PROBLEM TO SOLVE: How many of the lines below hold the string "NULL"? Say only the number.
========================================
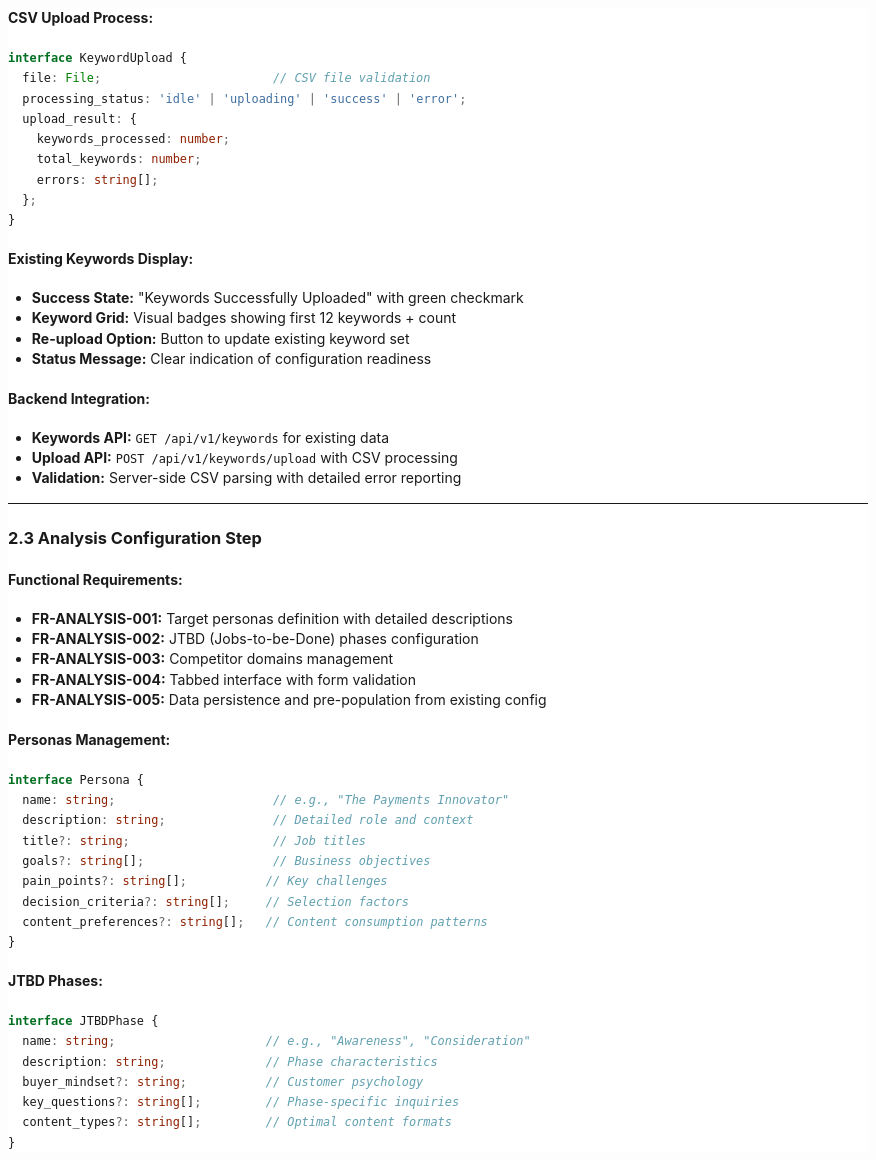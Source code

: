 #### **CSV Upload Process:**
```typescript
interface KeywordUpload {
  file: File;                        // CSV file validation
  processing_status: 'idle' | 'uploading' | 'success' | 'error';
  upload_result: {
    keywords_processed: number;
    total_keywords: number;
    errors: string[];
  };
}
```

#### **Existing Keywords Display:**
- **Success State:** "Keywords Successfully Uploaded" with green checkmark
- **Keyword Grid:** Visual badges showing first 12 keywords + count
- **Re-upload Option:** Button to update existing keyword set
- **Status Message:** Clear indication of configuration readiness

#### **Backend Integration:**
- **Keywords API:** `GET /api/v1/keywords` for existing data
- **Upload API:** `POST /api/v1/keywords/upload` with CSV processing
- **Validation:** Server-side CSV parsing with detailed error reporting

---

### **2.3 Analysis Configuration Step**

#### **Functional Requirements:**
- **FR-ANALYSIS-001:** Target personas definition with detailed descriptions
- **FR-ANALYSIS-002:** JTBD (Jobs-to-be-Done) phases configuration
- **FR-ANALYSIS-003:** Competitor domains management  
- **FR-ANALYSIS-004:** Tabbed interface with form validation
- **FR-ANALYSIS-005:** Data persistence and pre-population from existing config

#### **Personas Management:**
```typescript
interface Persona {
  name: string;                      // e.g., "The Payments Innovator"
  description: string;               // Detailed role and context
  title?: string;                    // Job titles
  goals?: string[];                  // Business objectives
  pain_points?: string[];           // Key challenges
  decision_criteria?: string[];     // Selection factors
  content_preferences?: string[];   // Content consumption patterns
}
```

#### **JTBD Phases:**
```typescript
interface JTBDPhase {
  name: string;                     // e.g., "Awareness", "Consideration"
  description: string;              // Phase characteristics
  buyer_mindset?: string;           // Customer psychology
  key_questions?: string[];         // Phase-specific inquiries
  content_types?: string[];         // Optimal content formats
}
```
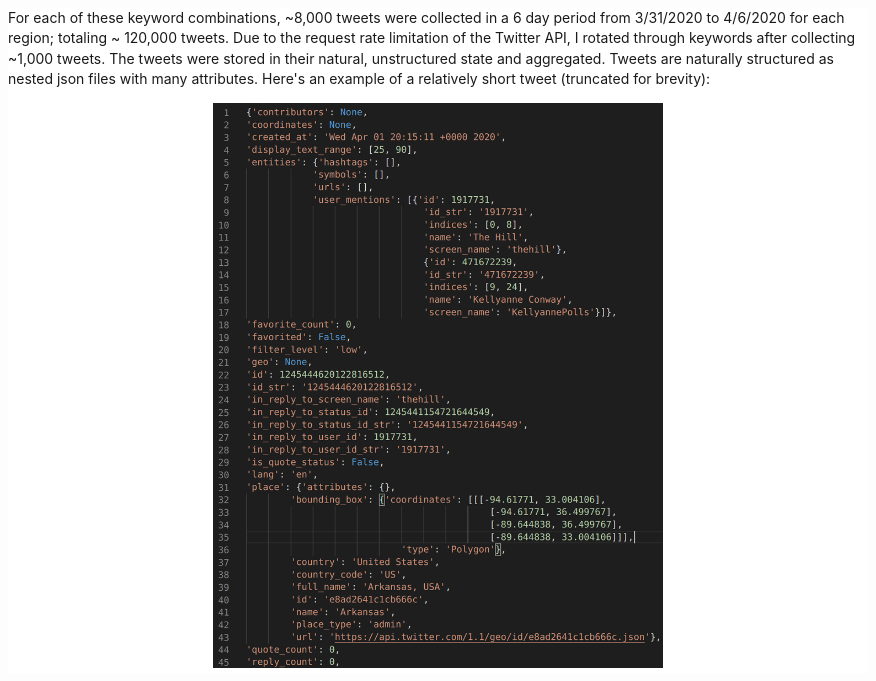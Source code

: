 For each of these keyword combinations, ~8,000 tweets were collected in a 6 day period from 3/31/2020 to 4/6/2020 for each region; totaling ~ 120,000 tweets. Due to the request rate limitation of the Twitter API, I rotated through keywords after collecting ~1,000 tweets. The tweets were stored in their natural, unstructured state and aggregated. Tweets are naturally structured as nested json files with many attributes. Here's an example of a relatively short tweet (truncated for brevity):

<p align="center">
    <img src="images/json1.png" width='450'/>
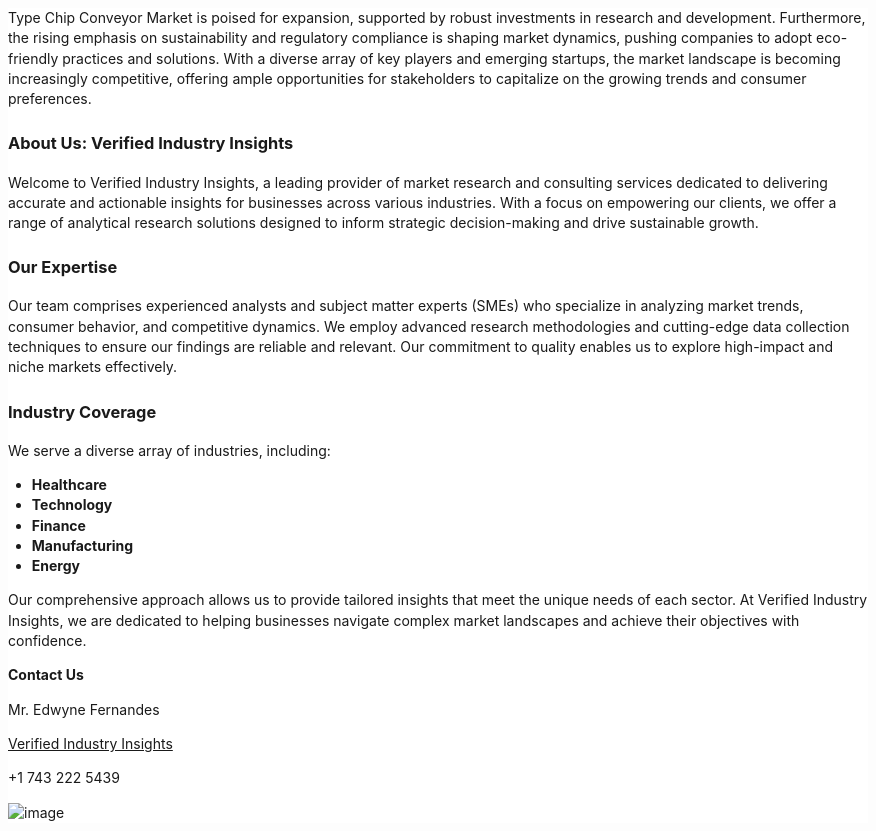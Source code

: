 Type Chip Conveyor Market is poised for expansion, supported by robust investments in research and development. Furthermore, the rising emphasis on sustainability and regulatory compliance is shaping market dynamics, pushing companies to adopt eco-friendly practices and solutions. With a diverse array of key players and emerging startups, the market landscape is becoming increasingly competitive, offering ample opportunities for stakeholders to capitalize on the growing trends and consumer preferences.</p><h3>About Us: Verified Industry Insights</h3><p>Welcome to Verified Industry Insights, a leading provider of market research and consulting services dedicated to delivering accurate and actionable insights for businesses across various industries. With a focus on empowering our clients, we offer a range of analytical research solutions designed to inform strategic decision-making and drive sustainable growth.</p><h3>Our Expertise</h3><p>Our team comprises experienced analysts and subject matter experts (SMEs) who specialize in analyzing market trends, consumer behavior, and competitive dynamics. We employ advanced research methodologies and cutting-edge data collection techniques to ensure our findings are reliable and relevant. Our commitment to quality enables us to explore high-impact and niche markets effectively.</p><h3>Industry Coverage</h3><p>We serve a diverse array of industries, including:</p><ul><li><strong>Healthcare</strong></li><li><strong>Technology</strong></li><li><strong>Finance</strong></li><li><strong>Manufacturing</strong></li><li><strong>Energy</strong></li></ul><p>Our comprehensive approach allows us to provide tailored insights that meet the unique needs of each sector. At Verified Industry Insights, we are dedicated to helping businesses navigate complex market landscapes and achieve their objectives with confidence.</p><p><strong>Contact Us</strong></p><p>Mr. Edwyne Fernandes</p><p><a href="https://www.verifiedindustryinsights.com/">Verified Industry Insights</a></p><p>+1 743 222 5439</p>
![image](https://github.com/user-attachments/assets/68c53d6c-f81c-4c8d-aa01-38d43bfa9095)
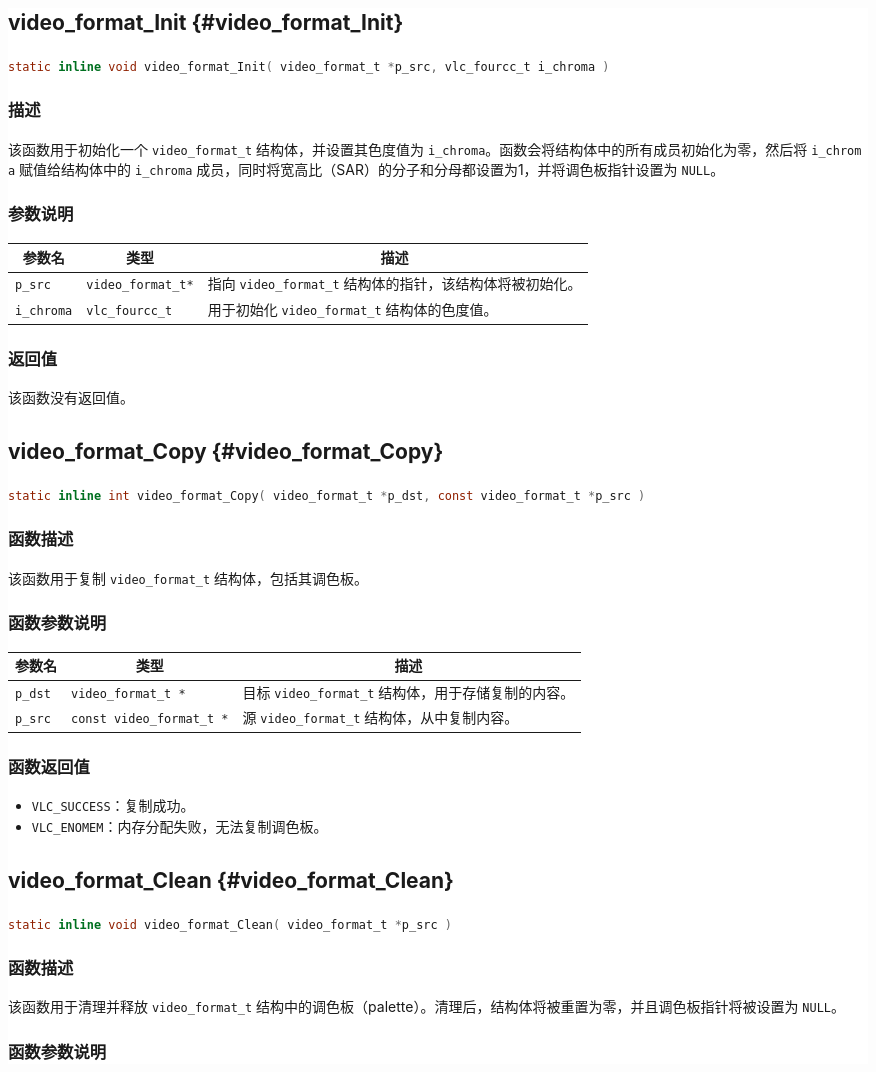 ## video_format_Init {#video_format_Init}

```c
static inline void video_format_Init( video_format_t *p_src, vlc_fourcc_t i_chroma )
```

### 描述
该函数用于初始化一个 `video_format_t` 结构体，并设置其色度值为 `i_chroma`。函数会将结构体中的所有成员初始化为零，然后将 `i_chroma` 赋值给结构体中的 `i_chroma` 成员，同时将宽高比（SAR）的分子和分母都设置为1，并将调色板指针设置为 `NULL`。

### 参数说明

| 参数名   | 类型          | 描述                                                         |
|----------|---------------|--------------------------------------------------------------|
| `p_src`  | `video_format_t*` | 指向 `video_format_t` 结构体的指针，该结构体将被初始化。 |
| `i_chroma` | `vlc_fourcc_t`   | 用于初始化 `video_format_t` 结构体的色度值。               |

### 返回值
该函数没有返回值。
## video_format_Copy {#video_format_Copy}

```c
static inline int video_format_Copy( video_format_t *p_dst, const video_format_t *p_src )
```

### 函数描述
该函数用于复制 `video_format_t` 结构体，包括其调色板。

### 函数参数说明
| 参数名 | 类型 | 描述 |
| --- | --- | --- |
| `p_dst` | `video_format_t *` | 目标 `video_format_t` 结构体，用于存储复制的内容。 |
| `p_src` | `const video_format_t *` | 源 `video_format_t` 结构体，从中复制内容。 |

### 函数返回值
- `VLC_SUCCESS`：复制成功。
- `VLC_ENOMEM`：内存分配失败，无法复制调色板。
## video_format_Clean {#video_format_Clean}

```c
static inline void video_format_Clean( video_format_t *p_src )
```

### 函数描述
该函数用于清理并释放 `video_format_t` 结构中的调色板（palette）。清理后，结构体将被重置为零，并且调色板指针将被设置为 `NULL`。

### 函数参数说明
========================================
RESPONSE AREA: 2